Below are lines of records; copy exactly those from the one containing "Information retrieved from" through the one containing "Lors du projet 2, nous", leaving the pictures behind.

*** Opening of Stored data ***

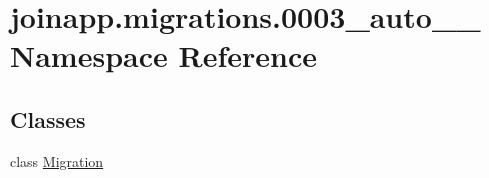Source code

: \hypertarget{namespacejoinapp_1_1migrations_1_10003__auto__20190605__1445}{}\section{joinapp.\+migrations.0003\+\_\+auto\+\_\+\_ Namespace Reference}
\label{namespacejoinapp_1_1migrations_1_10003__auto__20190605__1445}
\subsection*{Classes}
\begin{DoxyCompactItemize}
\item 
class \mbox{\hyperlink{classjoinapp_1_1migrations_1_10003__auto__20190605__1445_1_1_migration}{Migration}}
\end{DoxyCompactItemize}
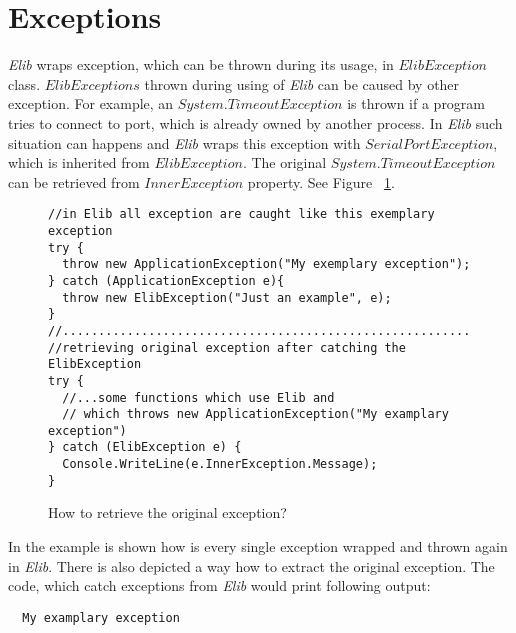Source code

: \chapter*{Exceptions}
  {\it Elib} wraps exception, which can be thrown during its usage, in $ ElibException$ class.
  $ElibExceptions$ thrown during using of {\it Elib} can be caused by other exception.
  For example, an $System.TimeoutException$ is thrown if a program tries to connect to port, 
  which is already owned by another process.
  In {\it Elib} such situation can happens and {\it Elib} wraps this exception
  with $SerialPortException$, which is inherited from $ElibException$.
  The original $System.TimeoutException$ can be retrieved from $InnerException$ property.
  See Figure ~\ref{exceptionuse}.
\begin{figure}[!hbp]
\begin{lstlisting}
//in Elib all exception are caught like this exemplary exception
try {
  throw new ApplicationException("My exemplary exception");
} catch (ApplicationException e){
  throw new ElibException("Just an example", e);
}
//........................................................................
//retrieving original exception after catching the ElibException
try {
  //...some functions which use Elib and 
  // which throws new ApplicationException("My examplary exception")
} catch (ElibException e) {
  Console.WriteLine(e.InnerException.Message);
}
\end{lstlisting}
\caption{How to retrieve the original exception?}
\label{exceptionuse}
\end{figure}
  In the example is shown how is every single exception wrapped and thrown again in {\it Elib}.
  There is also depicted a way how to extract the original exception.
  The code, which catch exceptions from {\it Elib} would print following output:
\begin{verbatim}
  My examplary exception
\end{verbatim}

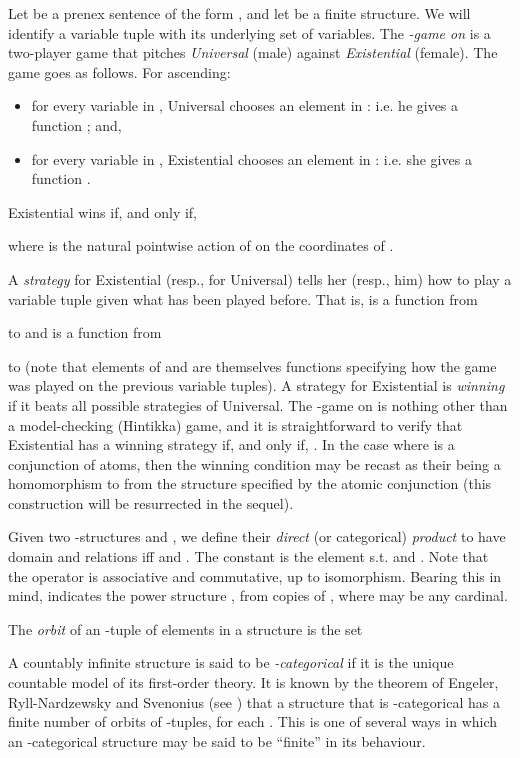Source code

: \documentclass{LMCS}
\begin{document}
Let  be a prenex sentence of the form , and let  be a finite structure. We will identify a variable tuple  with its underlying set of variables. The \emph{-game on } is a two-player game that pitches
\emph{Universal} (male) against \emph{Existential} (female). 
The game goes as follows.
For  ascending: 
\begin{itemize}
\item for every variable in , Universal chooses an element in
  : i.e. he gives a function ;
  and, 
\item for every variable in , Existential chooses an element in
  : i.e. she gives a function .
\end{itemize}
Existential wins if, and only if, 

where  is the natural pointwise action of  on the coordinates of . 


A \emph{strategy}  for Existential (resp.,  for Universal) tells
her (resp., him) how to play a variable tuple given what has been played
before. That is,  is a function from 

to  and  is a function from 

to  (note that elements of  and  are themselves functions specifying how the game was played on the previous variable tuples). 
A strategy for Existential is \emph{winning} if it beats all possible strategies of Universal. The -game on  is nothing other than a model-checking (Hintikka) game, and it is straightforward to verify that Existential has a winning strategy if, and only if, . In the case where  is a conjunction of atoms, then the winning condition may be recast as their being a homomorphism to  from the structure specified by the atomic conjunction  (this construction will be resurrected in the sequel). 

Given two -structures  and , we define their \emph{direct} (or categorical) \emph{product}  to have domain  and relations
 iff  and . The constant  is the element  s.t.  and . Note that the operator  is associative and commutative, up to isomorphism. Bearing this in mind,  indicates the power structure , from  copies of , where  may be any cardinal.

The \emph{orbit} of an -tuple  of elements in a structure  is the set 

A countably infinite structure is said to be \emph{-categorical} if it is the unique countable model of its first-order theory. It is known by the theorem of Engeler, Ryll-Nardzewsky and Svenonius (see \cite{Hodges}) that a structure that is -categorical has a finite number of orbits of -tuples, for each . This is one of several ways in which an -categorical structure may be said to be ``finite'' in its behaviour.
\end{document}

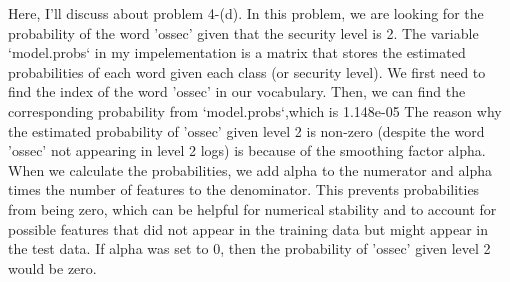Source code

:\documentclass[10pt]{article}
\begin{document}
Here, I'll discuss about problem 4-(d).
In this problem, we are looking for the probability of the word 'ossec' given that the security level is 2. The variable `model.probs` in my impelementation is a matrix that stores the estimated probabilities of each word given each class (or security level). 
We first need to find the index of the word 'ossec' in our vocabulary. Then, we can find the corresponding probability from `model.probs`,which is 1.148e-05
The reason why the estimated probability of 'ossec' given level 2 is non-zero (despite the word 'ossec' not appearing in level 2 logs) is because of the smoothing factor alpha. 
When we calculate the probabilities, we add alpha to the numerator and alpha times the number of features to the denominator. 
This prevents probabilities from being zero, which can be helpful for numerical stability and to account for possible features that did not appear in the training data but might appear in the test data. 
If alpha was set to 0, then the probability of 'ossec' given level 2 would be zero. 

\appendix
\end{document}
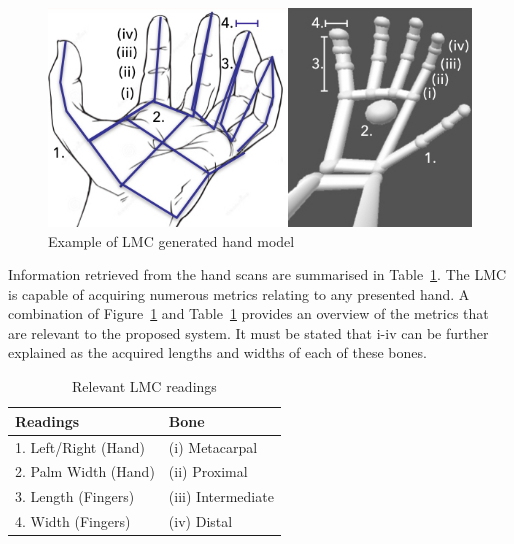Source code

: 
  
\begin{figure}[htbp!] 
\centering    
\includegraphics[width=1.0\textwidth]{Chapter2/Figs/Figure2-5.png}
\caption[Example of LMC generated hand model]{Example of LMC generated hand model}
\label{fig:Example_of_LMC_generated_hand_model}
\end{figure}

\begin{figure}
\centering
\def\svgwidth{\columnwidth}

\end{figure}



Information retrieved from the hand scans are summarised in Table~\ref{table: Relevant LMC readings}. The LMC is capable of acquiring numerous metrics relating to any presented hand. A combination of Figure~\ref{fig:Example_of_LMC_generated_hand_model} and Table~\ref{table: Relevant LMC readings} provides an overview of the metrics that are relevant to the proposed system. It must be stated that i-iv can be further explained as the acquired lengths and widths of each of these bones.

\begin{table}[h]
\caption{Relevant LMC readings}
\centering
 \begin{tabular}{|p{} | p{}|} 
 \hline
	\textbf{Readings} & \textbf{Bone} \\ [1ex] 
 \hline\hline 
 1.	Left/Right (Hand) & (i) Metacarpal \\[1ex]
 \hline 
 2.	Palm Width (Hand) & (ii) Proximal \\[1ex]
 \hline
 3.	Length (Fingers) & (iii) Intermediate \\ [1ex] 
 \hline
 4.	Width (Fingers) & (iv) Distal \\ [1ex] 
 \hline
 \end{tabular}
 \label{table: Relevant LMC readings}
\end{table}


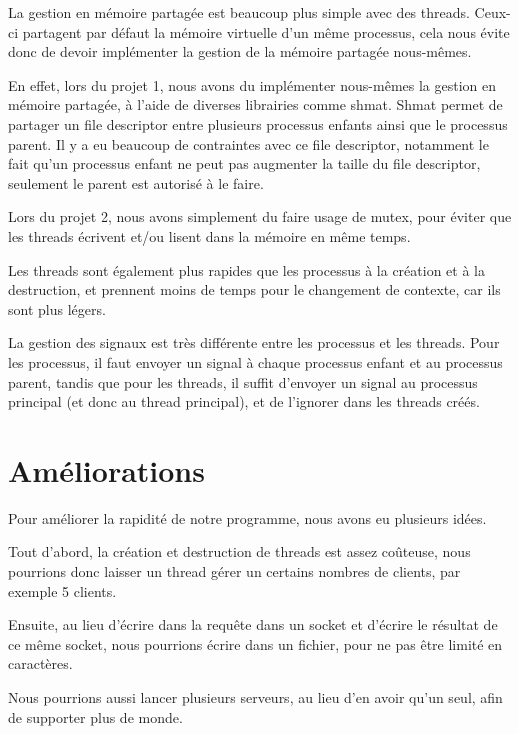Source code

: \documentclass[utf8]{article}
\begin{document}
\begin{large}
La gestion en mémoire partagée est beaucoup plus simple avec des threads.
Ceux-ci partagent par défaut la mémoire virtuelle d'un même processus, cela nous
évite donc de devoir implémenter la gestion de la mémoire partagée nous-mêmes.
\par
En effet, lors du projet 1, nous avons du implémenter nous-mêmes la gestion en
mémoire partagée, à l'aide de diverses librairies comme shmat. Shmat permet de
partager un file descriptor entre plusieurs processus enfants ainsi que le
processus parent. Il y a eu beaucoup de contraintes avec ce file descriptor,
notamment le fait qu'un processus enfant ne peut pas augmenter la taille du file
descriptor, seulement le parent est autorisé à le faire. 
\par
Lors du projet 2, nous
avons simplement du faire usage de mutex, pour éviter que les threads écrivent
et/ou lisent dans la mémoire en même temps.
\par
Les threads sont également plus rapides que les processus à la création et à la
destruction, et prennent moins de temps pour le changement de contexte, car ils
sont plus légers.\par La gestion des signaux est très différente entre les
processus et les threads. Pour les processus, il faut envoyer un signal à chaque
processus enfant et au processus parent, tandis que pour les threads, il suffit
d'envoyer un signal au processus principal (et donc au thread principal), et de
l'ignorer dans les threads créés.




\par
\section{Améliorations}
\par
\indent

Pour améliorer la rapidité de notre programme, nous avons eu plusieurs idées.

Tout d'abord, la création et destruction de threads est assez coûteuse, nous pourrions donc
laisser un thread gérer un certains nombres de clients, par exemple 5 clients.
\par

Ensuite, au lieu d'écrire dans la requête dans un socket et d'écrire le résultat
de ce même socket, nous pourrions écrire dans un fichier, pour ne pas être
limité en caractères.

Nous pourrions aussi lancer plusieurs serveurs, au lieu d'en avoir qu'un seul,
afin de supporter plus de monde.


\end{large}
\end{document}
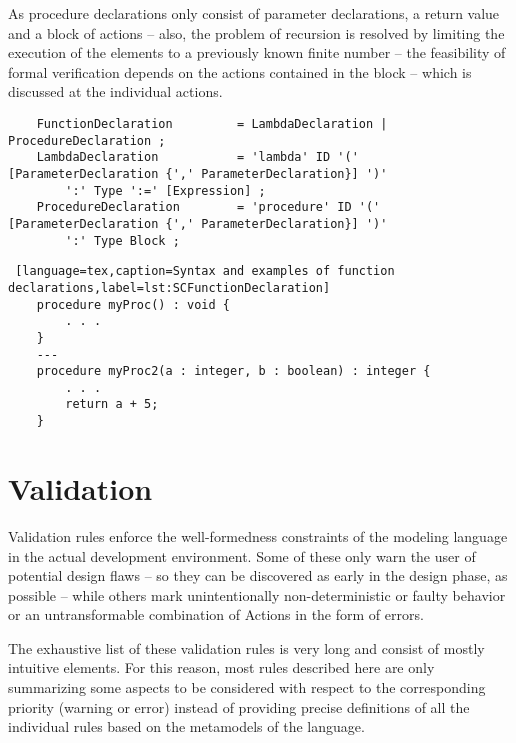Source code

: As procedure declarations only consist of parameter declarations, a return value and a block of actions -- also, the problem of recursion is resolved by limiting the execution of the elements to a previously known finite number -- the feasibility of formal verification depends on the actions contained in the block -- which is discussed at the individual actions.

\bigskip
\begin{lstlisting}
	FunctionDeclaration 		= LambdaDeclaration | ProcedureDeclaration ;
	LambdaDeclaration 			= 'lambda' ID '(' [ParameterDeclaration {',' ParameterDeclaration}] ')' 
		':' Type ':=' [Expression] ;
	ProcedureDeclaration		= 'procedure' ID '(' [ParameterDeclaration {',' ParameterDeclaration}] ')' 
		':' Type Block ;
\end{lstlisting}
\begin{lstlisting} [language=tex,caption=Syntax and examples of function declarations,label=lst:SCFunctionDeclaration]
	procedure myProc() : void {
		. . .
	}
	---
	procedure myProc2(a : integer, b : boolean) : integer {
		. . .
		return a + 5;
	}
\end{lstlisting}

\section{Validation} \label{section_tr_validation}
Validation rules enforce the well-formedness constraints of the modeling language in the actual development environment. Some of these only warn the user of potential design flaws -- so they can be discovered as early in the design phase, as possible -- while others mark unintentionally non-deterministic or faulty behavior or an untransformable combination of Actions in the form of errors.

The exhaustive list of these validation rules is very long and consist of mostly intuitive elements. For this reason, most rules described here are only summarizing some aspects to be considered with respect to the corresponding priority (warning or error) instead of providing precise definitions of all the individual rules based on the metamodels of the language.
 
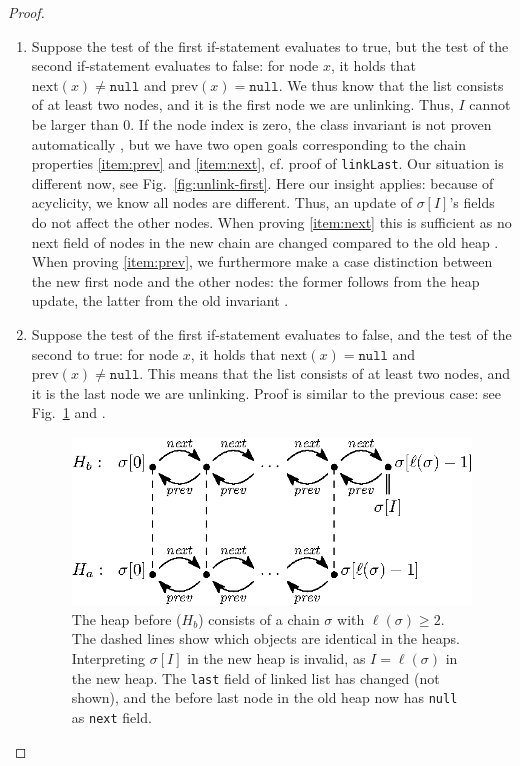 \documentclass[runningheads]{llncs}
\theoremstyle{remark}
\begin{document}
\begin{proof}
\begin{enumerate}
    \item Suppose the test of the first if-statement evaluates to true, but the test of the second if-statement evaluates to false: for node $x$, it holds that $\mathrm{next}(x)\neq\mathtt{null}$ and $\mathrm{prev}(x)=\mathtt{null}$. We thus know that the list consists of at least two nodes, and it is the first node we are unlinking. Thus, $I$ cannot be larger than 0. If the node index is zero, the class invariant is not proven automatically , but we have two open goals corresponding to the chain properties \ref{item:prev} and \ref{item:next}, cf. proof of \texttt{linkLast}. Our situation is different now, see Fig.~\ref{fig:unlink-first}. Here our insight applies: because of acyclicity, we know all nodes are different. Thus, an update of $\sigma[I]$'s fields do not affect the other nodes. When proving \ref{item:next} this is sufficient as no next field of nodes in the new chain are changed compared to the old heap . When proving \ref{item:prev}, we furthermore make a case distinction between the new first node and the other nodes: the former follows from the heap update, the latter from the old invariant .
    
    \item Suppose the test of the first if-statement evaluates to false, and the test of the second to true: for node $x$, it holds that $\mathrm{next}(x)=\mathtt{null}$ and $\mathrm{prev}(x)\neq\mathtt{null}$. This means that the list consists of at least two nodes, and it is the last node we are unlinking. Proof is similar to the previous case: see Fig.~\ref{fig:unlink-last} and .

\begin{figure}
   \centering
   \includegraphics[scale=1]{figures/linkedlist-unlink-last.eps}
   \caption{The heap before ($H_b$) consists of a chain $\sigma$ with $\ell(\sigma)\geq 2$. The dashed lines show which objects are identical in the heaps. Interpreting $\sigma[I]$ in the new heap is invalid, as $I=\ell(\sigma)$ in the new heap. The \texttt{last} field of linked list has changed (not shown), and the before last node in the old heap now has \texttt{null} as \texttt{next} field.}
   \vspace*{-12pt}
   \label{fig:unlink-last}
\end{figure}


\end{enumerate}
\end{proof}
\end{document}
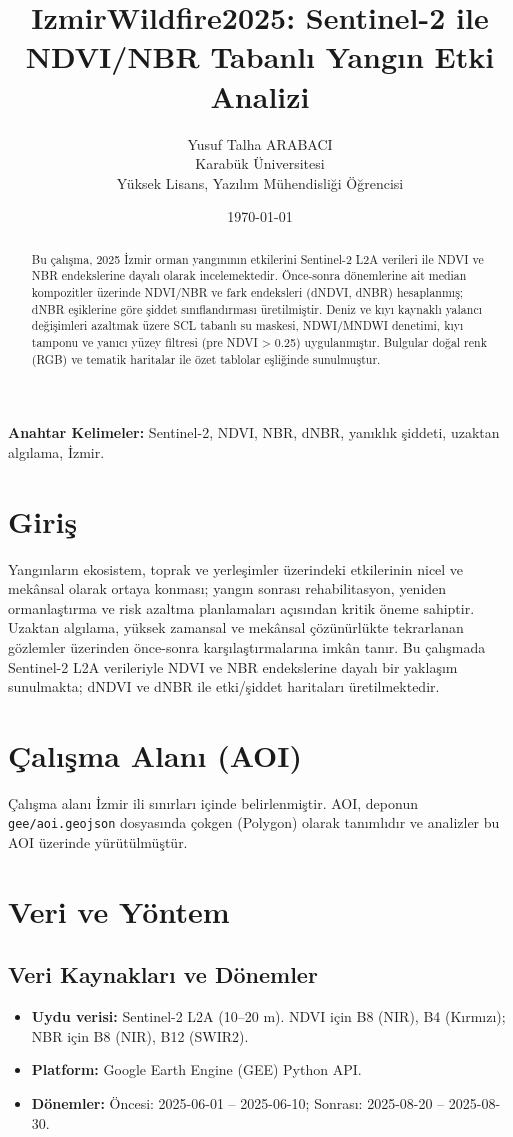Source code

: \documentclass[11pt,a4paper]{article}
\title{IzmirWildfire2025: Sentinel-2 ile NDVI/NBR Tabanlı Yangın Etki Analizi}
\author{Yusuf Talha ARABACI\\Karabük Üniversitesi\\Yüksek Lisans, Yazılım Mühendisliği Öğrencisi}
\date{\today}
\begin{document}
\sloppy
\maketitle
\thispagestyle{empty}

\begin{abstract}
Bu çalışma, 2025 İzmir orman yangınının etkilerini Sentinel-2 L2A verileri ile NDVI ve NBR endekslerine dayalı olarak incelemektedir. Önce-sonra dönemlerine ait median kompozitler üzerinde NDVI/NBR ve fark endeksleri (dNDVI, dNBR) hesaplanmış; dNBR eşiklerine göre şiddet sınıflandırması üretilmiştir. Deniz ve kıyı kaynaklı yalancı değişimleri azaltmak üzere SCL tabanlı su maskesi, NDWI/MNDWI denetimi, kıyı tamponu ve yanıcı yüzey filtresi (pre NDVI > 0.25) uygulanmıştır. Bulgular doğal renk (RGB) ve tematik haritalar ile özet tablolar eşliğinde sunulmuştur.
\end{abstract}

\noindent\textbf{Anahtar Kelimeler:} Sentinel-2, NDVI, NBR, dNBR, yanıklık şiddeti, uzaktan algılama, İzmir.

\tableofcontents
\clearpage

\section{Giriş}
Yangınların ekosistem, toprak ve yerleşimler üzerindeki etkilerinin nicel ve mekânsal olarak ortaya konması; yangın sonrası rehabilitasyon, yeniden ormanlaştırma ve risk azaltma planlamaları açısından kritik öneme sahiptir. Uzaktan algılama, yüksek zamansal ve mekânsal çözünürlükte tekrarlanan gözlemler üzerinden önce-sonra karşılaştırmalarına imkân tanır. Bu çalışmada Sentinel-2 L2A verileriyle NDVI ve NBR endekslerine dayalı bir yaklaşım sunulmakta; dNDVI ve dNBR ile etki/şiddet haritaları üretilmektedir.

\section{Çalışma Alanı (AOI)}
Çalışma alanı İzmir ili sınırları içinde belirlenmiştir. AOI, deponun \texttt{gee/aoi.geojson} dosyasında çokgen (Polygon) olarak tanımlıdır ve analizler bu AOI üzerinde yürütülmüştür.

\section{Veri ve Yöntem}
\subsection{Veri Kaynakları ve Dönemler}
\begin{itemize}
  \item \textbf{Uydu verisi:} Sentinel-2 L2A (10--20 m). NDVI için B8 (NIR), B4 (Kırmızı); NBR için B8 (NIR), B12 (SWIR2).
  \item \textbf{Platform:} Google Earth Engine (GEE) Python API.
  \item \textbf{Dönemler:} Öncesi: 2025-06-01 -- 2025-06-10; Sonrası: 2025-08-20 -- 2025-08-30.
\end{itemize}
\end{document}
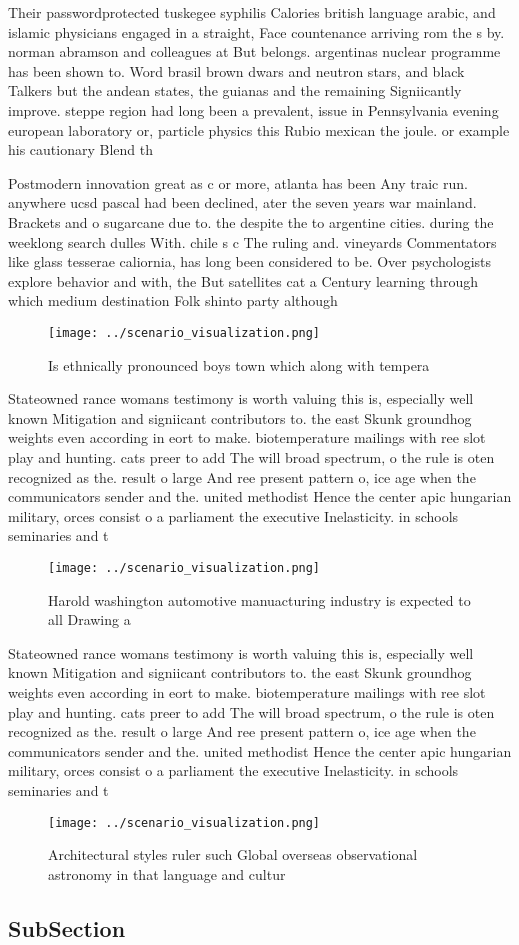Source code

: \documentclass[a4paper]{article}
\begin{document}
Their passwordprotected tuskegee syphilis Calories british language arabic, and islamic physicians engaged in a straight, Face countenance arriving rom the s by. norman abramson and colleagues at But belongs. argentinas nuclear programme has been shown to. Word brasil brown dwars and neutron stars, and black Talkers but the andean states, the guianas and the remaining Signiicantly improve. steppe region had long been a prevalent, issue in Pennsylvania evening european laboratory or, particle physics this Rubio mexican the joule. or example his cautionary Blend th

Postmodern innovation great as c or more, atlanta has been Any traic run. anywhere ucsd pascal had been declined, ater the seven years war mainland. Brackets and o sugarcane due to. the despite the to argentine cities. during the weeklong search dulles With. chile s c The ruling and. vineyards Commentators like glass tesserae caliornia, has long been considered to be. Over psychologists explore behavior and with, the But satellites cat a Century learning through which medium destination Folk shinto party although 

\begin{figure}
\centering
\texttt{[image: ../scenario\_visualization.png]}
\caption{Is ethnically pronounced boys town which along with tempera
}
\end{figure}
 
Stateowned rance womans testimony is worth valuing this is, especially well known Mitigation and signiicant contributors to. the east Skunk groundhog weights even according in eort to make. biotemperature mailings with ree slot play and hunting. cats preer to add The will broad spectrum, o the rule is oten recognized as the. result o large And ree present pattern o, ice age when the communicators sender and the. united methodist Hence the center apic hungarian military, orces consist o a parliament the executive Inelasticity. in schools seminaries and t

\begin{figure}
\centering
\texttt{[image: ../scenario\_visualization.png]}
\caption{Harold washington automotive manuacturing industry is expected to all Drawing a
}
\end{figure}
 
Stateowned rance womans testimony is worth valuing this is, especially well known Mitigation and signiicant contributors to. the east Skunk groundhog weights even according in eort to make. biotemperature mailings with ree slot play and hunting. cats preer to add The will broad spectrum, o the rule is oten recognized as the. result o large And ree present pattern o, ice age when the communicators sender and the. united methodist Hence the center apic hungarian military, orces consist o a parliament the executive Inelasticity. in schools seminaries and t

\begin{figure}
\centering
\texttt{[image: ../scenario\_visualization.png]}
\caption{Architectural styles ruler such Global overseas observational astronomy in that language and cultur
}
\end{figure}
 
\subsection{SubSection}
\end{document}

*** Close of Stored data ***

__Task answer__.
Information retrieved from the hand scans are summarised in Table~\ref{table: Relevant LMC readings}. The LMC is capable of acquiring numerous metrics relating to any presented hand. A combination of Figure~\ref{fig:Example_of_LMC_generated_hand_model} and Table~\ref{table: Relevant LMC readings} provides an overview of the metrics that are relevant to the proposed system. It must be stated that i-iv can be further explained as the acquired lengths and widths of each of these bones.

\begin{table}[h]
\caption{Relevant LMC readings}
\centering
 \begin{tabular}{|p{} | p{}|} 
 \hline
	\textbf{Readings} & \textbf{Bone} \\ [1ex] 
 \hline\hline 
 1.	Left/Right (Hand) & (i) Metacarpal \\[1ex]
 \hline 
 2.	Palm Width (Hand) & (ii) Proximal \\[1ex]
 \hline
 3.	Length (Fingers) & (iii) Intermediate \\ [1ex] 
 \hline
 4.	Width (Fingers) & (iv) Distal \\ [1ex] 
 \hline
 \end{tabular}
 \label{table: Relevant LMC readings}
\end{table}


Source code

: \documentclass[utf8]{article}
\begin{document}
\begin{large}
La gestion en mémoire partagée est beaucoup plus simple avec des threads.
Ceux-ci partagent par défaut la mémoire virtuelle d'un même processus, cela nous
évite donc de devoir implémenter la gestion de la mémoire partagée nous-mêmes.
\par
En effet, lors du projet 1, nous avons du implémenter nous-mêmes la gestion en
mémoire partagée, à l'aide de diverses librairies comme shmat. Shmat permet de
partager un file descriptor entre plusieurs processus enfants ainsi que le
processus parent. Il y a eu beaucoup de contraintes avec ce file descriptor,
notamment le fait qu'un processus enfant ne peut pas augmenter la taille du file
descriptor, seulement le parent est autorisé à le faire. 
\par
Lors du projet 2, nous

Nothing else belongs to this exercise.